Sunday, January 19, 2020

Week 3 - Diane Tran

Diane Tran
Professor Valverde
ASA 150E


    In the novel, Kill Anything That Moves by Nick Turse, the author reveals the brutality what the U.S. soldiers and the Vietnamese people had to face during the war. This week's theme is called "Liberal Academic Perspectives." Turse indicates, "McDuff had witnessed multiple cases of Vietnamese civilians being abused and killed by American soldiers and their allies, and he hand found U.S. military justice system to be woefully ineffective in punishing wrongdoers" (1). This depicts how much the Vietnamese people and the U.S. soldiers had to face and how much they suffered. For example, the novel talked about the My Lai massacre. It was a brutal massacre and due to military operation affected many other people. The deaths of the Southern Vietnamese people were made to seem as it was the mistakes and collateral damage from the war.

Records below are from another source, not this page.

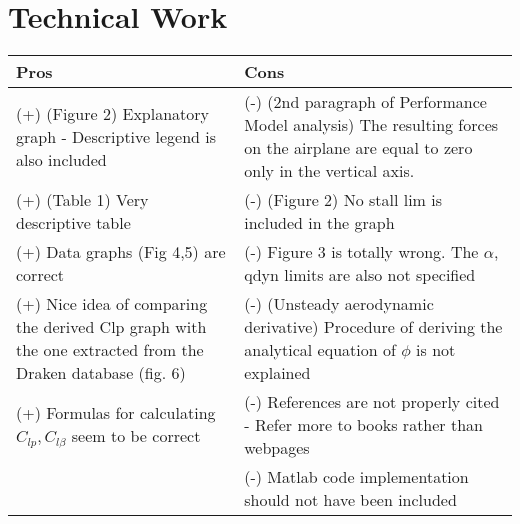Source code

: \section{Technical Work}
\begin{table}[H]
  \centering
    \begin{tabular}{p{7cm}|p{7cm}}
    \toprule
    \textbf{Pros} & \textbf{Cons} \\
    \midrule
    (+) (Figure 2) Explanatory graph - Descriptive legend is also included & (-) (2nd paragraph of Performance Model analysis) The resulting forces on the airplane are equal to zero  only in the vertical axis. \\
    (+) (Table 1) Very descriptive table & (-) (Figure 2) No stall  lim is included in the graph \\
    (+) Data graphs (Fig 4,5) are correct  & (-) Figure 3 is totally wrong. The $\alpha$, qdyn limits are also not specified \\
    (+) Nice idea of comparing the derived Clp graph with the one extracted from the Draken database (fig. 6)  & (-) (Unsteady aerodynamic derivative) Procedure of deriving the analytical equation of $\phi$ is not explained \\
    (+) Formulas for calculating $C_{lp}, C_{l\beta}$ seem to be correct & (-) References are not properly cited - Refer more to books rather than webpages \\
          & (-) Matlab code implementation should not have been included \\
    \bottomrule
    \end{tabular}%
\end{table}%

The text indicated," the Americans entering My Lai encountered only civilians: women, children, and old men... They killed everything. They killed everything that moved" (2).  This exhibits how many people do not know much about the My Lai massacre and how the truth was hidden for a long time. If a Vietnam veteran named Ron Ridenhour did not tell his story, then the world would have not known what would have happened. I remember learning a lot of history in high school and textbooks would often be from a Eurocentric perspective. I remember friends would tell me that the history textbooks would never tell the truth or the perspective of the Native Americans. It would paint the Native Americans to be the enemy compared to the whites. A question I have is how do we know for certain that our textbooks of history are telling the truth? Or why do they always have a bias perspective? I just know that there are always two sides to every story.

Image result for my lai massacre
Source: https://www.indiewire.com/2017/09/the-vietnam-war-my-lai-massacre-lynn-novick-pbs-1201880212/

Works Cited:
Turse, Nick. Kill Anything that Moves: The Real American War in Vietnam. A Metropolitan Book, 2014.